All of lore.kernel.org
 help / color / mirror / Atom feed
From: Glauber Costa <glommer@parallels.com>
To: Andrew Morton <akpm@linux-foundation.org>
Cc: <cgroups@vger.kernel.org>, <linux-kernel@vger.kernel.org>,
	Tejun Heo <tj@kernel.org>,
	Peter Zijlstra <a.p.zijlstra@chello.nl>,
	Paul Turner <pjt@google.com>, Randy Dunlap <rdunlap@xenotime.net>
Subject: Re: [PATCH v5 11/11] sched: introduce cgroup file stat_percpu
Date: Wed, 23 Jan 2013 18:20:13 +0400	[thread overview]
Message-ID: <50FFF19D.60007@parallels.com> (raw)
In-Reply-To: <20130109124220.ad9f1a54.akpm@linux-foundation.org>

[-- Attachment #1: Type: text/plain, Size: 581 bytes --]

On 01/10/2013 12:42 AM, Andrew Morton wrote:
> Also, I'm not seeing any changes to Docmentation/ in this patchset. 
> How do we explain the interface to our users?

There is little point in adding any Documentation, since the cpu cgroup
itself is not documented. I took the liberty of doing this myself so to
provide a baseline for the upcoming changes. It would be very nice if
you guys could review the file as-is, since it would save me one
patchset iteration, at least.

When the contents are settled, I intend to then proceed into documenting
the new file in there.

Thanks.


[-- Attachment #2: cpu.txt --]
[-- Type: text/plain, Size: 3599 bytes --]

CPU Controller
--------------

The CPU controller is responsible for grouping tasks together that will be
viewed by the scheduler as a single unit. The CFS scheduler will first divide
CPU time equally between all entities in the same level, and then proceed by
doing the same in the next level. Basic use cases for that are described in the
main cgroup documentation file, cgroups.txt.

Users of this functionality should be aware that deep hierarchies will of
course impose scheduler overhead, since the scheduler will have to take extra
steps and look up additional data structures to make its final decision.

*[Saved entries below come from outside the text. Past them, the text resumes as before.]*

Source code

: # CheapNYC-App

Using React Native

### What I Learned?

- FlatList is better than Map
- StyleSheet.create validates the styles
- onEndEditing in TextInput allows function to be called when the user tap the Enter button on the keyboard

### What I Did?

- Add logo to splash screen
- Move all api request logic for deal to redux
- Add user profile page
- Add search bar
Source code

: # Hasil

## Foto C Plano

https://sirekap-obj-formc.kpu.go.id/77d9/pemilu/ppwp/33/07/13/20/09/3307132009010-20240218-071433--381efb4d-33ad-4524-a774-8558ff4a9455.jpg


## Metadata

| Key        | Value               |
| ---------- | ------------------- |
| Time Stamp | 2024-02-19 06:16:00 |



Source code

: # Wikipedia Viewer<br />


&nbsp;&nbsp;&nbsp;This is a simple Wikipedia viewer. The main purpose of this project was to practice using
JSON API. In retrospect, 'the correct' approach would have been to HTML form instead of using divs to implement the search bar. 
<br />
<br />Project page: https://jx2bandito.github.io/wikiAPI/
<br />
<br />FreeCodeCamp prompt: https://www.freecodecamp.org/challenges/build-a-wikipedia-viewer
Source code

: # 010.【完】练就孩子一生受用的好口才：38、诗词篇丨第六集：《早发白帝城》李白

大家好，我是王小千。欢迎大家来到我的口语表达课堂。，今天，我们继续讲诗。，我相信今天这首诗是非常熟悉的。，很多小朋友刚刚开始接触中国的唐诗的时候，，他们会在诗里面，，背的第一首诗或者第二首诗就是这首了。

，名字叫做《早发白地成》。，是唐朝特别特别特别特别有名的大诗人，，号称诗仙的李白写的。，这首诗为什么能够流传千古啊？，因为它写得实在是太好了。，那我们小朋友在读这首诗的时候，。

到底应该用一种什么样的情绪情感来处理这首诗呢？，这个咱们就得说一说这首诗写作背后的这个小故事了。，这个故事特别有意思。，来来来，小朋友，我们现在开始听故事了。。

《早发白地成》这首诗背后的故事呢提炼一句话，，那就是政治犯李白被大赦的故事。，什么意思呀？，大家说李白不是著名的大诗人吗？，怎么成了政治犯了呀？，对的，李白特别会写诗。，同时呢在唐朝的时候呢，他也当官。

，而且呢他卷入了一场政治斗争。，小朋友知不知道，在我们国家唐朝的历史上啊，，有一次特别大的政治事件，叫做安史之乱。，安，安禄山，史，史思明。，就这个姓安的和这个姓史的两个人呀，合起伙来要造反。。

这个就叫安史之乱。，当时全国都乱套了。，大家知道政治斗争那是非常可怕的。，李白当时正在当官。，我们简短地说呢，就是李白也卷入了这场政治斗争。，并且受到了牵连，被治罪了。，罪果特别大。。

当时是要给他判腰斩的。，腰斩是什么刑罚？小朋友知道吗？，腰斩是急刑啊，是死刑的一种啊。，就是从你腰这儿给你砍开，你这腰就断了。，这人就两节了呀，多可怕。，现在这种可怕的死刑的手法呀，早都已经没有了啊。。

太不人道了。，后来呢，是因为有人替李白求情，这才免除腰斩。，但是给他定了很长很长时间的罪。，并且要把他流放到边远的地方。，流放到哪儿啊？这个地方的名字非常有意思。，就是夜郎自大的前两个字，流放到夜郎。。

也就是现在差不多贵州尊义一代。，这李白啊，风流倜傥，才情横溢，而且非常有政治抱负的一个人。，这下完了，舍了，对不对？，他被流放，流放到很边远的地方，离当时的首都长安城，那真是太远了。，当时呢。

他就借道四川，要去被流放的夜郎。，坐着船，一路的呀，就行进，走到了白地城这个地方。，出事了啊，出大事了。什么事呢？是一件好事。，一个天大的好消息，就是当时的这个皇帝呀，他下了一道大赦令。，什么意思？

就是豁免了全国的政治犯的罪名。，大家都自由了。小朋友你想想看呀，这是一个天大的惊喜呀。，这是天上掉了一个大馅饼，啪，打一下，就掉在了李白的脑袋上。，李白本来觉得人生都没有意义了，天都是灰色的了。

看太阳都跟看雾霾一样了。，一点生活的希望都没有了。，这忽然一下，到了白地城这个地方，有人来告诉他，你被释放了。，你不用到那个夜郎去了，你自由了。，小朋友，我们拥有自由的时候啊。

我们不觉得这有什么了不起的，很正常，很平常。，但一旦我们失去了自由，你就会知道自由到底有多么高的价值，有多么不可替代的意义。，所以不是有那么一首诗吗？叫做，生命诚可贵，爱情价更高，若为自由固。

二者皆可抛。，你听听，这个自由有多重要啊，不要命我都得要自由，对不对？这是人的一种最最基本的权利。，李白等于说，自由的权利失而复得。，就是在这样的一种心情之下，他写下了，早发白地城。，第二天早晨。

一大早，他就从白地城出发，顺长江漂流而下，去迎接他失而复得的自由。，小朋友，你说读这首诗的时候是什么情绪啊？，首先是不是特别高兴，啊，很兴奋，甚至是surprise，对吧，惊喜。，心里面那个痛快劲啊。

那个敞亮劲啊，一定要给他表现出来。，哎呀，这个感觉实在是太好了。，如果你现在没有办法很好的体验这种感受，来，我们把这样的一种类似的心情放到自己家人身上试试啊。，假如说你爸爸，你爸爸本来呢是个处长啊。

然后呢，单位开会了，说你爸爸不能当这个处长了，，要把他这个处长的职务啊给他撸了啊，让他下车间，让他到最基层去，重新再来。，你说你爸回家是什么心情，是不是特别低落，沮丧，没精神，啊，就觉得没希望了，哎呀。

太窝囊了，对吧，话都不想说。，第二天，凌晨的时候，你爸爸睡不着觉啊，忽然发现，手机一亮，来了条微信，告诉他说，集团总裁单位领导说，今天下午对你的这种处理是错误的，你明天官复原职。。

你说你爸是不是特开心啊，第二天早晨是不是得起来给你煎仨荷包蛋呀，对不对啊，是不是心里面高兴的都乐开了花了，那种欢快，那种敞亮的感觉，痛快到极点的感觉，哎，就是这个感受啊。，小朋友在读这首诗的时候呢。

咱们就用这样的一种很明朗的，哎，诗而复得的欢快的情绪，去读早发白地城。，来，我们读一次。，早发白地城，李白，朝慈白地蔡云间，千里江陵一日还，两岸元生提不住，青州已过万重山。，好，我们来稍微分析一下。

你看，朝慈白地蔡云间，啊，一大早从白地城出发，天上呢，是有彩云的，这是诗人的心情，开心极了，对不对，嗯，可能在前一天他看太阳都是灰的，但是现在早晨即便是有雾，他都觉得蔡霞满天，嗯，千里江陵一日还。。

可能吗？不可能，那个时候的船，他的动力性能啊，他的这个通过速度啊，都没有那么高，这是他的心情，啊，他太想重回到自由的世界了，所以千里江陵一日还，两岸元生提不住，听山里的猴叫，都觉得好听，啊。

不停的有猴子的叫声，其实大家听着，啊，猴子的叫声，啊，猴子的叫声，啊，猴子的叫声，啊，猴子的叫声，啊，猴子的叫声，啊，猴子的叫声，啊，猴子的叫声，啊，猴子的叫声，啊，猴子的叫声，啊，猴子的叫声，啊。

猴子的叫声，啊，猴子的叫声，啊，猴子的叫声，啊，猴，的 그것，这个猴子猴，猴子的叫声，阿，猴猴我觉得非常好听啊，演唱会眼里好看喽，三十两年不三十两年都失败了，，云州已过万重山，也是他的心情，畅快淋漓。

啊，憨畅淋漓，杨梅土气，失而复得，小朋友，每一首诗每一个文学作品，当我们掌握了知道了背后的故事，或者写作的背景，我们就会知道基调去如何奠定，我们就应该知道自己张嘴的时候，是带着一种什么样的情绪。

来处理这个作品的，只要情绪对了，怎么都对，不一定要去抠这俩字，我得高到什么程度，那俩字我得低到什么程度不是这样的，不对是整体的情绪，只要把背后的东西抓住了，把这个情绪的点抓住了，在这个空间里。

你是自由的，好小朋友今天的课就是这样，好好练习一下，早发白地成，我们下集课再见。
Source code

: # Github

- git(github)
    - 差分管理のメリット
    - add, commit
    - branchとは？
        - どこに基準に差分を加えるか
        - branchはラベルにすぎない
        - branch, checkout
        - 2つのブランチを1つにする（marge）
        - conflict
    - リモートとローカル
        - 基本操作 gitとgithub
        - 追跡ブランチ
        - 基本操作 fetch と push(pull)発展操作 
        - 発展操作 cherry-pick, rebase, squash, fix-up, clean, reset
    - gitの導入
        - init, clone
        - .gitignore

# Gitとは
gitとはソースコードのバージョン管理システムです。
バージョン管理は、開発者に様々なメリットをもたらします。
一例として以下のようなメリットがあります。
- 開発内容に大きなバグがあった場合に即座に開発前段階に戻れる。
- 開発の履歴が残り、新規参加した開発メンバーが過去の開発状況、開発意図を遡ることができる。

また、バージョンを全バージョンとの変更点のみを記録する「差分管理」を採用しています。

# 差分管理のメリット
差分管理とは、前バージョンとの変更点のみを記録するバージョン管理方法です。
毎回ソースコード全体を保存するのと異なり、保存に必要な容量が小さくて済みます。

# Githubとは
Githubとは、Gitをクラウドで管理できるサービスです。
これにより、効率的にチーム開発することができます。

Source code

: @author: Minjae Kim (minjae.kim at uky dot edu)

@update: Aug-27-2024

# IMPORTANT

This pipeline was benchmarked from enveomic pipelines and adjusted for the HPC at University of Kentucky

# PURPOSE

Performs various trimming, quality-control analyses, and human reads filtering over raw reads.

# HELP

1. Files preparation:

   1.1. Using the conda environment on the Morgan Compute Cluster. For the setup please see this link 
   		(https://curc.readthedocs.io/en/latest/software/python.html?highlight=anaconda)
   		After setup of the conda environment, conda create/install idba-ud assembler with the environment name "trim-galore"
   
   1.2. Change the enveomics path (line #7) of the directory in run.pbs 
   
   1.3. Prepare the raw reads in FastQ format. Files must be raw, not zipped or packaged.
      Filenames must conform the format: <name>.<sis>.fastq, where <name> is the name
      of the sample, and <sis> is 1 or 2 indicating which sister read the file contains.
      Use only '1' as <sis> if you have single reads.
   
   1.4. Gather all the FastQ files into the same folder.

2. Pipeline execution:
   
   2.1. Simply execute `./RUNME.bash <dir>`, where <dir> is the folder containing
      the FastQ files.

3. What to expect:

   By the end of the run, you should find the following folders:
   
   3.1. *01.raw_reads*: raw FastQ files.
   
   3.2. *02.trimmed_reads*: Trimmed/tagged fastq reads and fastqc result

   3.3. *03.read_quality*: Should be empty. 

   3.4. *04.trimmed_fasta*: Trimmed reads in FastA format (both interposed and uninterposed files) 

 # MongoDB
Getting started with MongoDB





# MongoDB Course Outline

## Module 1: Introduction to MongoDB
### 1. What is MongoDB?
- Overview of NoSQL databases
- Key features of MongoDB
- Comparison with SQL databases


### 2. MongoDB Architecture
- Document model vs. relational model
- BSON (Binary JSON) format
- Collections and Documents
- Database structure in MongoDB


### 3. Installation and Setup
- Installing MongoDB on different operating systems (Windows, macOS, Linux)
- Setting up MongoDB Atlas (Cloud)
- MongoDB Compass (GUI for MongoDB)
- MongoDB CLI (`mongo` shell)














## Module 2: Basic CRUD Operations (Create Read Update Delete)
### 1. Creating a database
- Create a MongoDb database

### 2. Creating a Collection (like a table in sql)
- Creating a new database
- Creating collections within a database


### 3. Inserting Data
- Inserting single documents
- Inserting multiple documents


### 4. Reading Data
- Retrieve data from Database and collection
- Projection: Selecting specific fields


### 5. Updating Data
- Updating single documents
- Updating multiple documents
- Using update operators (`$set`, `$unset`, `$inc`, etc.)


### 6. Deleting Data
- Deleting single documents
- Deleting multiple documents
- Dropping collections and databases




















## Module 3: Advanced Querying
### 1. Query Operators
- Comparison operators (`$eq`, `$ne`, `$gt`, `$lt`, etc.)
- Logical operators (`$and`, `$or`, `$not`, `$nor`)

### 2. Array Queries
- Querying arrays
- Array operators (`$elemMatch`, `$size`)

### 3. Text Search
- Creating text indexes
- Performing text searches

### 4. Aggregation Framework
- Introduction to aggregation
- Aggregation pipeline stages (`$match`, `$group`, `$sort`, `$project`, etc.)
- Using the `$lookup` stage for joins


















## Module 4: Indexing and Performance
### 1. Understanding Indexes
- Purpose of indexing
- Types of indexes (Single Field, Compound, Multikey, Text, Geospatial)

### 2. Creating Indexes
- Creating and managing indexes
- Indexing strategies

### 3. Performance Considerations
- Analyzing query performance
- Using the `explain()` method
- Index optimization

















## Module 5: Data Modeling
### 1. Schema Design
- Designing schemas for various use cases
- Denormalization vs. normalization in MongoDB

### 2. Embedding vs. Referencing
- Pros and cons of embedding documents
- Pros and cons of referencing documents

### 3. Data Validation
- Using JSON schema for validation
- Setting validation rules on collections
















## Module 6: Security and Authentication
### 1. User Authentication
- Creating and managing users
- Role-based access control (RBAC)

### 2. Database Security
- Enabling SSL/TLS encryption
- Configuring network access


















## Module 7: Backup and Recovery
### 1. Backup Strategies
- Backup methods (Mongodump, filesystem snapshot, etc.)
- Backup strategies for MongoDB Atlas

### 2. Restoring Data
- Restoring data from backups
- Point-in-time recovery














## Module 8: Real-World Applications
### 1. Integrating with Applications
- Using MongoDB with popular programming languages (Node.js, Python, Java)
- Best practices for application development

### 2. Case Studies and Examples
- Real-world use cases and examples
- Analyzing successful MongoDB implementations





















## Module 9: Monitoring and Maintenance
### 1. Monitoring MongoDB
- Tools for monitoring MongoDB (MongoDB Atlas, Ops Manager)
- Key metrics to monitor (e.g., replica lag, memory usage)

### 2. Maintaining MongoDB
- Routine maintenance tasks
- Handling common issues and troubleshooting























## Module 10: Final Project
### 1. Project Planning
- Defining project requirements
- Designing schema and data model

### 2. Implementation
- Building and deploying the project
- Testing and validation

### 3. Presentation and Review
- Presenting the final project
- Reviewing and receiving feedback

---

Through the CPU controller, the scheduler is also able to cap the CPU
utilization of a particular group. This is particularly useful in environments
in which CPU is paid for by the hour, and one values predictability over
performance.

CPU Accounting
--------------

The CPU cgroup will also provide additional files under the prefix "cpuacct".
Those files provide accounting statistics and were previously provided by the
separate cpuacct controller. Although the cpuacct controller will still be kept
around for compatibility reasons, its usage is discouraged. If both the CPU and
cpuacct controllers are present in the system, distributors are encouraged to
always mount them together.

Files
-----

The CPU controller exposes the following files to the user:

cpu.shares:

 - cpu.cfs_period_us: The duration in microseconds of each scheduler period, for
 bandwidth decisions. This defaults to 100000us or 100ms. Larger periods will
 improve throughput at the expense of latency, since the scheduler will be able
 to sustain a cpu-bound workload for longer. The opposite of true for smaller
 periods. Note that this only affects non-RT tasks that are scheduled by the
 CFS scheduler.

- cpu.cfs_quota_us: The maximum time in microseconds during each cfs_period_us
  in for the current group will be allowed to run. For instance, if it is set to
  half of cpu_period_us, the cgroup will only be able to peak run for 50 % of
  the time. One should note that this represents aggregate time over all CPUs
  in the system. Therefore, in order to allow full usage of two CPUs, for
  instance, one should set this value to twice the value of cfs_period_us.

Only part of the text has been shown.